The last study I will present examines development of two important object control skills. Throwing and striking are important as they are used in several games and sports. Without adequate fundamental movement skill development, children will be limited in terms of opportunities to participate in games and sports. In this study, we gave careful consideration to potential sex differences.

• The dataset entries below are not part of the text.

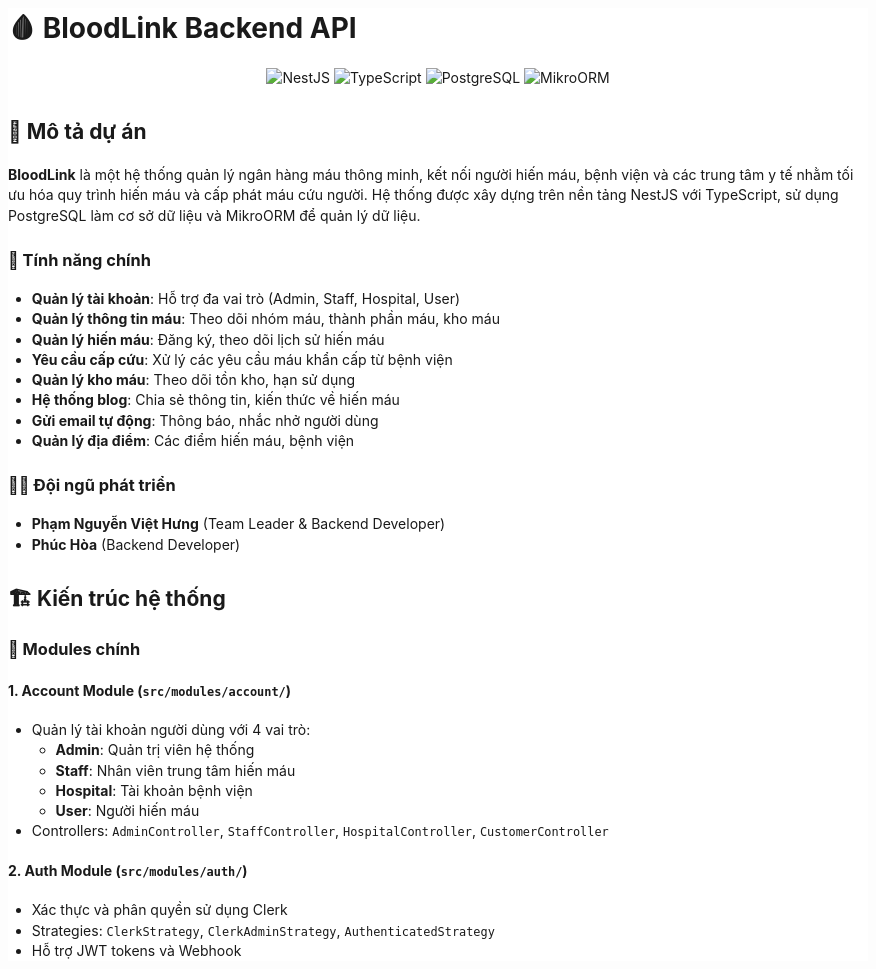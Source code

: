 # 🩸 BloodLink Backend API

<p align="center">
  <img src="https://img.shields.io/badge/NestJS-E0234E?style=for-the-badge&logo=nestjs&logoColor=white" alt="NestJS" />
  <img src="https://img.shields.io/badge/TypeScript-007ACC?style=for-the-badge&logo=typescript&logoColor=white" alt="TypeScript" />
  <img src="https://img.shields.io/badge/PostgreSQL-316192?style=for-the-badge&logo=postgresql&logoColor=white" alt="PostgreSQL" />
  <img src="https://img.shields.io/badge/MikroORM-FF6B6B?style=for-the-badge&logo=mikro-orm&logoColor=white" alt="MikroORM" />
</p>

## 📖 Mô tả dự án

**BloodLink** là một hệ thống quản lý ngân hàng máu thông minh, kết nối người hiến máu, bệnh viện và các trung tâm y tế nhằm tối ưu hóa quy trình hiến máu và cấp phát máu cứu người. Hệ thống được xây dựng trên nền tảng NestJS với TypeScript, sử dụng PostgreSQL làm cơ sở dữ liệu và MikroORM để quản lý dữ liệu.

### 🎯 Tính năng chính

- **Quản lý tài khoản**: Hỗ trợ đa vai trò (Admin, Staff, Hospital, User)
- **Quản lý thông tin máu**: Theo dõi nhóm máu, thành phần máu, kho máu
- **Quản lý hiến máu**: Đăng ký, theo dõi lịch sử hiến máu
- **Yêu cầu cấp cứu**: Xử lý các yêu cầu máu khẩn cấp từ bệnh viện
- **Quản lý kho máu**: Theo dõi tồn kho, hạn sử dụng
- **Hệ thống blog**: Chia sẻ thông tin, kiến thức về hiến máu
- **Gửi email tự động**: Thông báo, nhắc nhở người dùng
- **Quản lý địa điểm**: Các điểm hiến máu, bệnh viện

### 👨‍💻 Đội ngũ phát triển

- **Phạm Nguyễn Việt Hưng** (Team Leader & Backend Developer)
- **Phúc Hòa** (Backend Developer)

## 🏗️ Kiến trúc hệ thống

### 🧩 Modules chính

#### 1. **Account Module** (`src/modules/account/`)

- Quản lý tài khoản người dùng với 4 vai trò:
  - **Admin**: Quản trị viên hệ thống
  - **Staff**: Nhân viên trung tâm hiến máu
  - **Hospital**: Tài khoản bệnh viện
  - **User**: Người hiến máu
- Controllers: `AdminController`, `StaffController`, `HospitalController`, `CustomerController`

#### 2. **Auth Module** (`src/modules/auth/`)

- Xác thực và phân quyền sử dụng Clerk
- Strategies: `ClerkStrategy`, `ClerkAdminStrategy`, `AuthenticatedStrategy`
- Hỗ trợ JWT tokens và Webhook
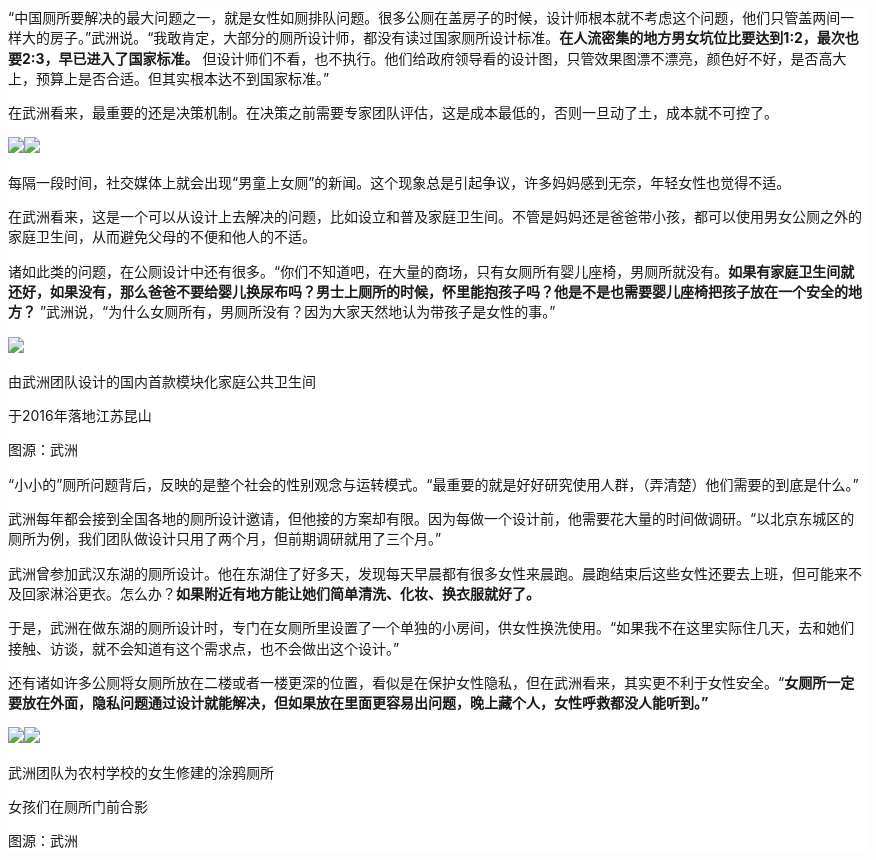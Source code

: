 “中国厕所要解决的最大问题之一，就是女性如厕排队问题。很多公厕在盖房子的时候，设计师根本就不考虑这个问题，他们只管盖两间一样大的房子。”武洲说。“我敢肯定，大部分的厕所设计师，都没有读过国家厕所设计标准。**在人流密集的地方男女坑位比要达到1:2，最次也要2:3，早已进入了国家标准。**
但设计师们不看，也不执行。他们给政府领导看的设计图，只管效果图漂不漂亮，颜色好不好，是否高大上，预算上是否合适。但其实根本达不到国家标准。”

  

在武洲看来，最重要的还是决策机制。在决策之前需要专家团队评估，这是成本最低的，否则一旦动了土，成本就不可控了。

  

![](https://mmbiz.qpic.cn/mmbiz_png/pNbHtxoJF2ibmQmMibJuCGXtJRNibqKS8otrR76dPefLj9c7ZNdVfhAOAyTzaicM1WuFwI8Qh2UJCMJW9OMDwicp3wA/640?wx_fmt=png&from;=appmsg)![](https://mmbiz.qpic.cn/mmbiz_png/pNbHtxoJF29H2cxs8tL434qXEErot3ZCicfCT7WnrwiaRO7lAuiaFINMekuT8XuRQC4RCzQnZeGKz3ibegeh36kaUQ/640?wx_fmt=png&from;=appmsg)

每隔一段时间，社交媒体上就会出现“男童上女厕”的新闻。这个现象总是引起争议，许多妈妈感到无奈，年轻女性也觉得不适。

  

在武洲看来，这是一个可以从设计上去解决的问题，比如设立和普及家庭卫生间。不管是妈妈还是爸爸带小孩，都可以使用男女公厕之外的家庭卫生间，从而避免父母的不便和他人的不适。

  

诸如此类的问题，在公厕设计中还有很多。“你们不知道吧，在大量的商场，只有女厕所有婴儿座椅，男厕所就没有。**如果有家庭卫生间就还好，如果没有，那么爸爸不要给婴儿换尿布吗？男士上厕所的时候，怀里能抱孩子吗？他是不是也需要婴儿座椅把孩子放在一个安全的地方？**
”武洲说，“为什么女厕所有，男厕所没有？因为大家天然地认为带孩子是女性的事。”

  

![](https://mmbiz.qpic.cn/mmbiz_jpg/pNbHtxoJF2ibmQmMibJuCGXtJRNibqKS8otpAf3mSzCOlIibptw0pBemibbibMeYtiaIfnibiamgibLUp4RkSI3Nz82UFerw/640?wx_fmt=jpeg&from;=appmsg)

由武洲团队设计的国内首款模块化家庭公共卫生间

于2016年落地江苏昆山

图源：武洲

  

“小小的”厕所问题背后，反映的是整个社会的性别观念与运转模式。“最重要的就是好好研究使用人群，（弄清楚）他们需要的到底是什么。”

  

武洲每年都会接到全国各地的厕所设计邀请，但他接的方案却有限。因为每做一个设计前，他需要花大量的时间做调研。“以北京东城区的厕所为例，我们团队做设计只用了两个月，但前期调研就用了三个月。”

  

武洲曾参加武汉东湖的厕所设计。他在东湖住了好多天，发现每天早晨都有很多女性来晨跑。晨跑结束后这些女性还要去上班，但可能来不及回家淋浴更衣。怎么办？**如果附近有地方能让她们简单清洗、化妆、换衣服就好了。**

  

于是，武洲在做东湖的厕所设计时，专门在女厕所里设置了一个单独的小房间，供女性换洗使用。“如果我不在这里实际住几天，去和她们接触、访谈，就不会知道有这个需求点，也不会做出这个设计。”

  

还有诸如许多公厕将女厕所放在二楼或者一楼更深的位置，看似是在保护女性隐私，但在武洲看来，其实更不利于女性安全。“**女厕所一定要放在外面，隐私问题通过设计就能解决，但如果放在里面更容易出问题，晚上藏个人，女性呼救都没人能听到。”**

  

![](https://mmbiz.qpic.cn/mmbiz_jpg/pNbHtxoJF2ibmQmMibJuCGXtJRNibqKS8otKeECh7ibXWOvXAuHfaK6UplmUCP2jKibDfRy2Zbg2YibcYPbibgfcoK4nA/640?wx_fmt=jpeg&from;=appmsg)![](https://mmbiz.qpic.cn/mmbiz_jpg/pNbHtxoJF2ibmQmMibJuCGXtJRNibqKS8ottX6fXWkh9FuVqW0zr2cwicBMhATngC7kAic8mXSia9eHrcRVy3kY0bGAA/640?wx_fmt=jpeg&from;=appmsg)

武洲团队为农村学校的女生修建的涂鸦厕所

女孩们在厕所门前合影

图源：武洲

  

  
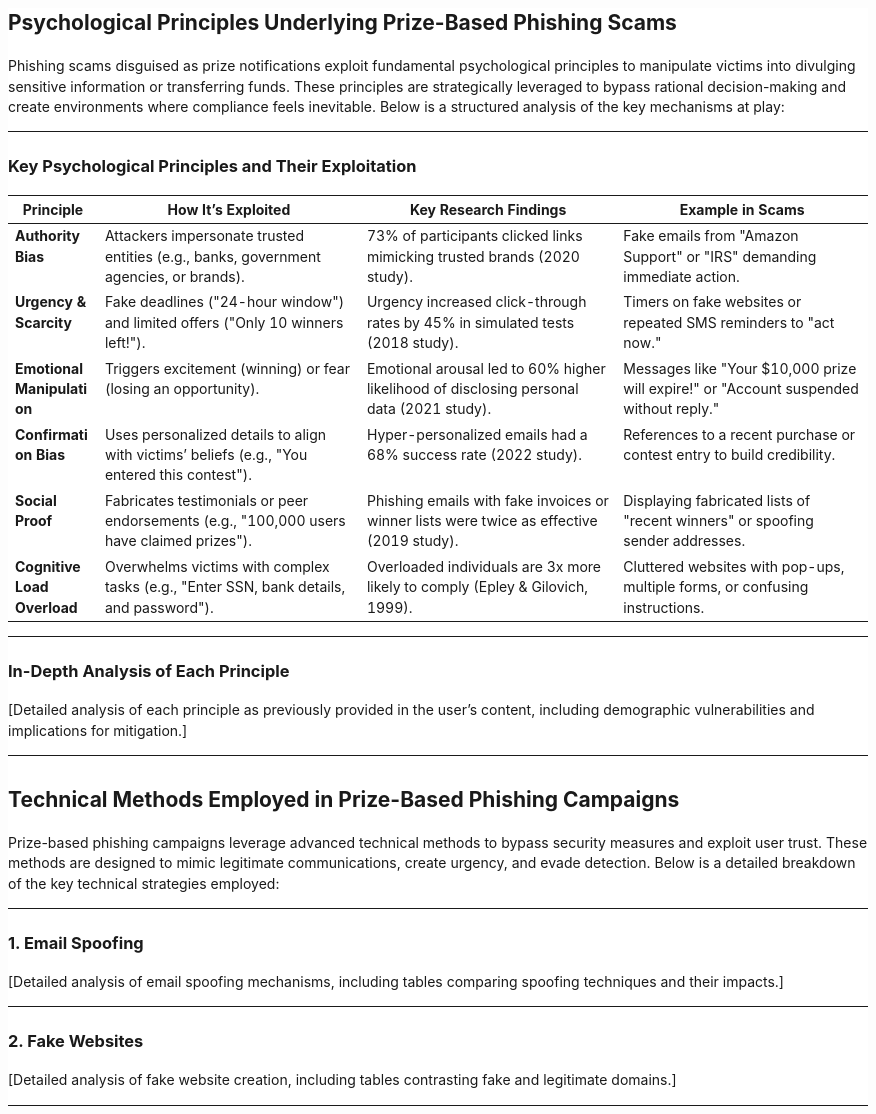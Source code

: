 ## Psychological Principles Underlying Prize-Based Phishing Scams  

Phishing scams disguised as prize notifications exploit fundamental psychological principles to manipulate victims into divulging sensitive information or transferring funds. These principles are strategically leveraged to bypass rational decision-making and create environments where compliance feels inevitable. Below is a structured analysis of the key mechanisms at play:  

---

### **Key Psychological Principles and Their Exploitation**  

| **Principle**              | **How It’s Exploited**                                                                 | **Key Research Findings**                                                                 | **Example in Scams**                                                                 |
|----------------------------|---------------------------------------------------------------------------------------|------------------------------------------------------------------------------------------|-------------------------------------------------------------------------------------|
| **Authority Bias**          | Attackers impersonate trusted entities (e.g., banks, government agencies, or brands). | 73% of participants clicked links mimicking trusted brands (2020 study).                 | Fake emails from "Amazon Support" or "IRS" demanding immediate action.               |
| **Urgency & Scarcity**      | Fake deadlines ("24-hour window") and limited offers ("Only 10 winners left!").       | Urgency increased click-through rates by 45% in simulated tests (2018 study).             | Timers on fake websites or repeated SMS reminders to "act now."                      |
| **Emotional Manipulation**  | Triggers excitement (winning) or fear (losing an opportunity).                       | Emotional arousal led to 60% higher likelihood of disclosing personal data (2021 study). | Messages like "Your $10,000 prize will expire!" or "Account suspended without reply." |
| **Confirmation Bias**       | Uses personalized details to align with victims’ beliefs (e.g., "You entered this contest"). | Hyper-personalized emails had a 68% success rate (2022 study).                            | References to a recent purchase or contest entry to build credibility.               |
| **Social Proof**            | Fabricates testimonials or peer endorsements (e.g., "100,000 users have claimed prizes"). | Phishing emails with fake invoices or winner lists were twice as effective (2019 study). | Displaying fabricated lists of "recent winners" or spoofing sender addresses.         |
| **Cognitive Load Overload** | Overwhelms victims with complex tasks (e.g., "Enter SSN, bank details, and password"). | Overloaded individuals are 3x more likely to comply (Epley & Gilovich, 1999).             | Cluttered websites with pop-ups, multiple forms, or confusing instructions.          |

---

### **In-Depth Analysis of Each Principle**  
[Detailed analysis of each principle as previously provided in the user’s content, including demographic vulnerabilities and implications for mitigation.]

---

## Technical Methods Employed in Prize-Based Phishing Campaigns  

Prize-based phishing campaigns leverage advanced technical methods to bypass security measures and exploit user trust. These methods are designed to mimic legitimate communications, create urgency, and evade detection. Below is a detailed breakdown of the key technical strategies employed:  

---

### **1. Email Spoofing**  
[Detailed analysis of email spoofing mechanisms, including tables comparing spoofing techniques and their impacts.]

---

### **2. Fake Websites**  
[Detailed analysis of fake website creation, including tables contrasting fake and legitimate domains.]

---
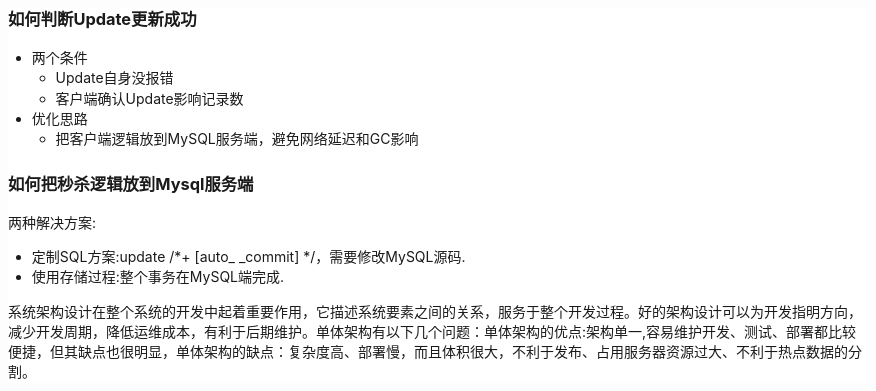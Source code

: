 ### 如何判断Update更新成功

- 两个条件
    - Update自身没报错
    - 客户端确认Update影响记录数
- 优化思路
    - 把客户端逻辑放到MySQL服务端，避免网络延迟和GC影响

### <span id="如何把秒杀逻辑放到Mysql服务端">如何把秒杀逻辑放到Mysql服务端</span>

两种解决方案:

- 定制SQL方案:update /*+ [auto_ _commit] */，需要修改MySQL源码.
- 使用存储过程:整个事务在MySQL端完成.











系统架构设计在整个系统的开发中起着重要作用，它描述系统要素之间的关系，服务于整个开发过程。好的架构设计可以为开发指明方向，减少开发周期，降低运维成本，有利于后期维护。单体架构有以下几个问题：单体架构的优点:架构单一,容易维护开发、测试、部署都比较便捷，但其缺点也很明显，单体架构的缺点：复杂度高、部署慢，而且体积很大，不利于发布、占用服务器资源过大、不利于热点数据的分割。
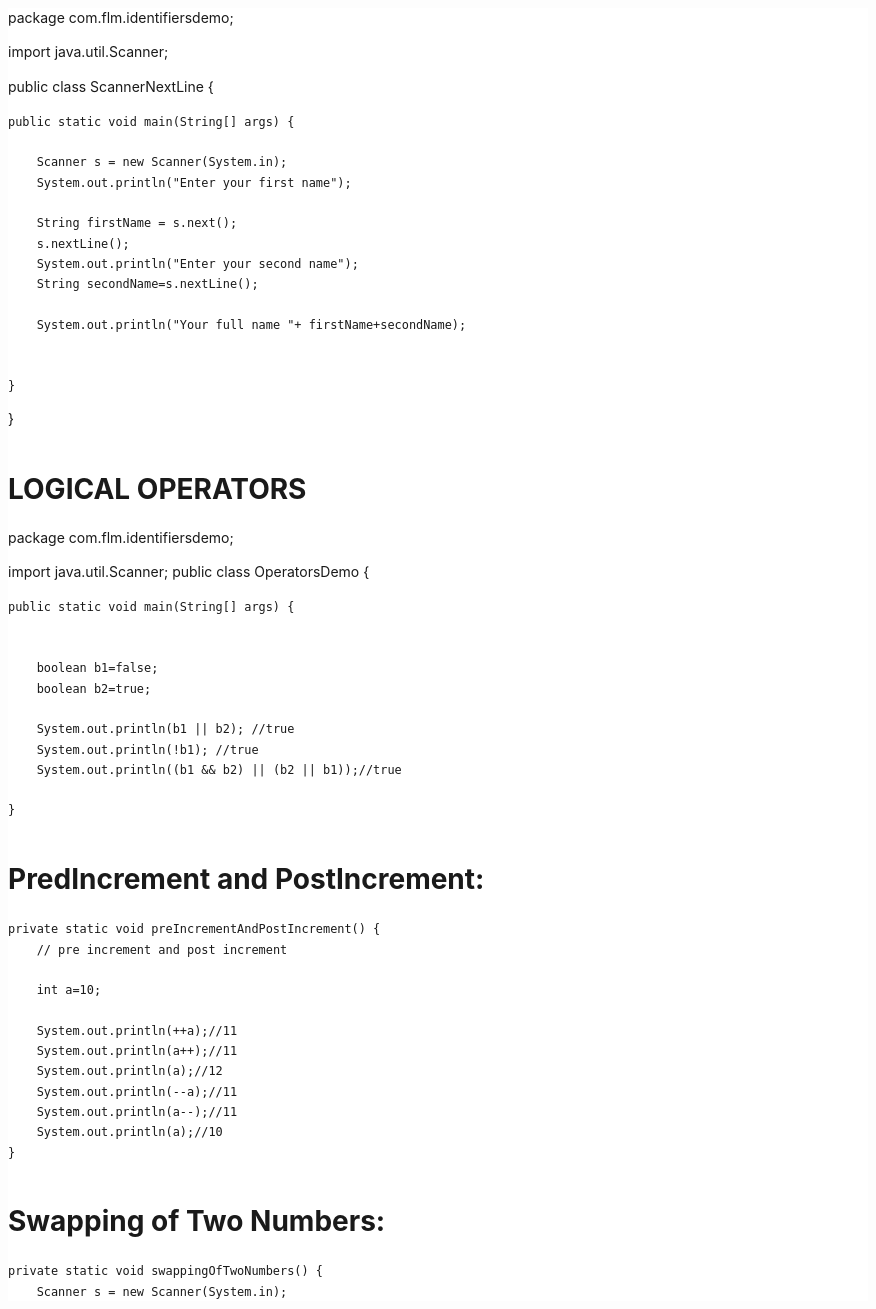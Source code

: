 package com.flm.identifiersdemo;

import java.util.Scanner;

public class ScannerNextLine {

	public static void main(String[] args) {
		
		Scanner s = new Scanner(System.in);
		System.out.println("Enter your first name");
		
		String firstName = s.next();
		s.nextLine();
		System.out.println("Enter your second name");
		String secondName=s.nextLine();
		
		System.out.println("Your full name "+ firstName+secondName);
		
		
	}
}

LOGICAL OPERATORS
====================

package com.flm.identifiersdemo;

import java.util.Scanner;
public class OperatorsDemo {

	public static void main(String[] args) {
		
	
		boolean b1=false;
		boolean b2=true;
		
		System.out.println(b1 || b2); //true
		System.out.println(!b1); //true
		System.out.println((b1 && b2) || (b2 || b1));//true
 	
	}
PredIncrement and PostIncrement:
=====================================
	private static void preIncrementAndPostIncrement() {
		// pre increment and post increment 
		
		int a=10;
		
		System.out.println(++a);//11
		System.out.println(a++);//11
		System.out.println(a);//12
		System.out.println(--a);//11
		System.out.println(a--);//11
		System.out.println(a);//10
	}

Swapping of Two Numbers:
===========================
	private static void swappingOfTwoNumbers() {
		Scanner s = new Scanner(System.in);
		
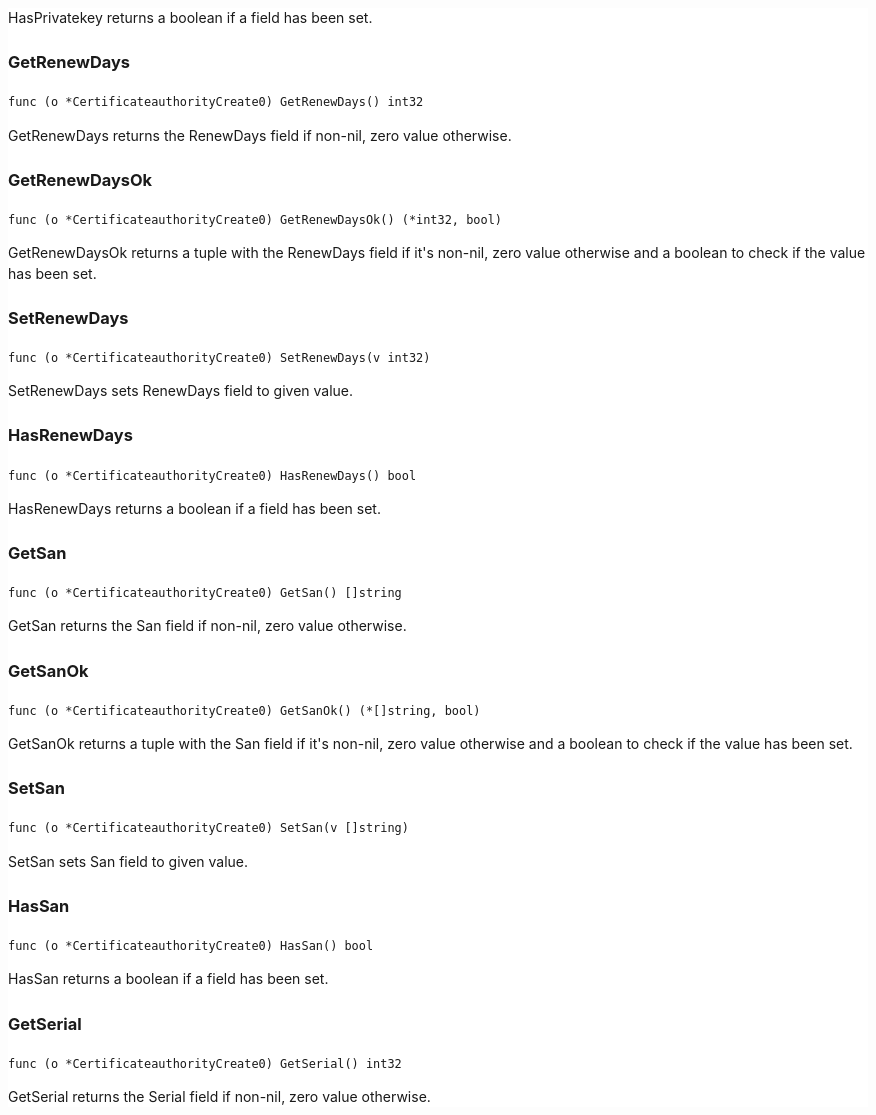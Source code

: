 HasPrivatekey returns a boolean if a field has been set.

### GetRenewDays

`func (o *CertificateauthorityCreate0) GetRenewDays() int32`

GetRenewDays returns the RenewDays field if non-nil, zero value otherwise.

### GetRenewDaysOk

`func (o *CertificateauthorityCreate0) GetRenewDaysOk() (*int32, bool)`

GetRenewDaysOk returns a tuple with the RenewDays field if it's non-nil, zero value otherwise
and a boolean to check if the value has been set.

### SetRenewDays

`func (o *CertificateauthorityCreate0) SetRenewDays(v int32)`

SetRenewDays sets RenewDays field to given value.

### HasRenewDays

`func (o *CertificateauthorityCreate0) HasRenewDays() bool`

HasRenewDays returns a boolean if a field has been set.

### GetSan

`func (o *CertificateauthorityCreate0) GetSan() []string`

GetSan returns the San field if non-nil, zero value otherwise.

### GetSanOk

`func (o *CertificateauthorityCreate0) GetSanOk() (*[]string, bool)`

GetSanOk returns a tuple with the San field if it's non-nil, zero value otherwise
and a boolean to check if the value has been set.

### SetSan

`func (o *CertificateauthorityCreate0) SetSan(v []string)`

SetSan sets San field to given value.

### HasSan

`func (o *CertificateauthorityCreate0) HasSan() bool`

HasSan returns a boolean if a field has been set.

### GetSerial

`func (o *CertificateauthorityCreate0) GetSerial() int32`

GetSerial returns the Serial field if non-nil, zero value otherwise.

Development of Throwing and Striking with Special References to Gender Differences

Object control skills (OCS) provide the means for children to be physically active. In fact, success in OCS in childhood is predictive of performance in adolescence. However, gender equality in some OCS remains elusive. Particularly troublesome is the basic throwing pattern and by extension the striking pattern; both of which rely on forceful, rapid rotation of pelvis, trunk and shoulders. Some scholars argue that gender differences in throwing and striking are rooted in human evolution. The purpose of this study was to examine development of throwing and striking at the fundamental movement level. Methods: The design was multi-cohort sequential: Two hundred eighty boys and girls grades k-8 (ages 4-15) were tested up to three times per year per year for five years on the Test of Gross Motor Development (TGMD2). Children in grades 5-8 (year one) were tested progressively fewer times [11]. Hierarchical linear modeling (HLM) was applied to analyze individual growth curves. Results: As anticipated, significant (p< .001) age-related gains were found for throwing and striking. In terms of gender differences, boys performed better at intercept and slope for throwing (p< .05) and striking (p< .05).
These results reinforce theories that girls may be disadvantaged in achieving proficiency in these skills. Interventions designed to enhance development of throwing and striking should be in place long before grade four when most PE curricula transition to games and sports.


Our findings, of course, are tentative and further work is required to address key questions such as, can instruction be designed to eliminate gender differences in object control skills? Can Optogait technology be used to determine the safest time for an athlete to return to competition? How does obesity interact with asthma to impact aerobic capacity?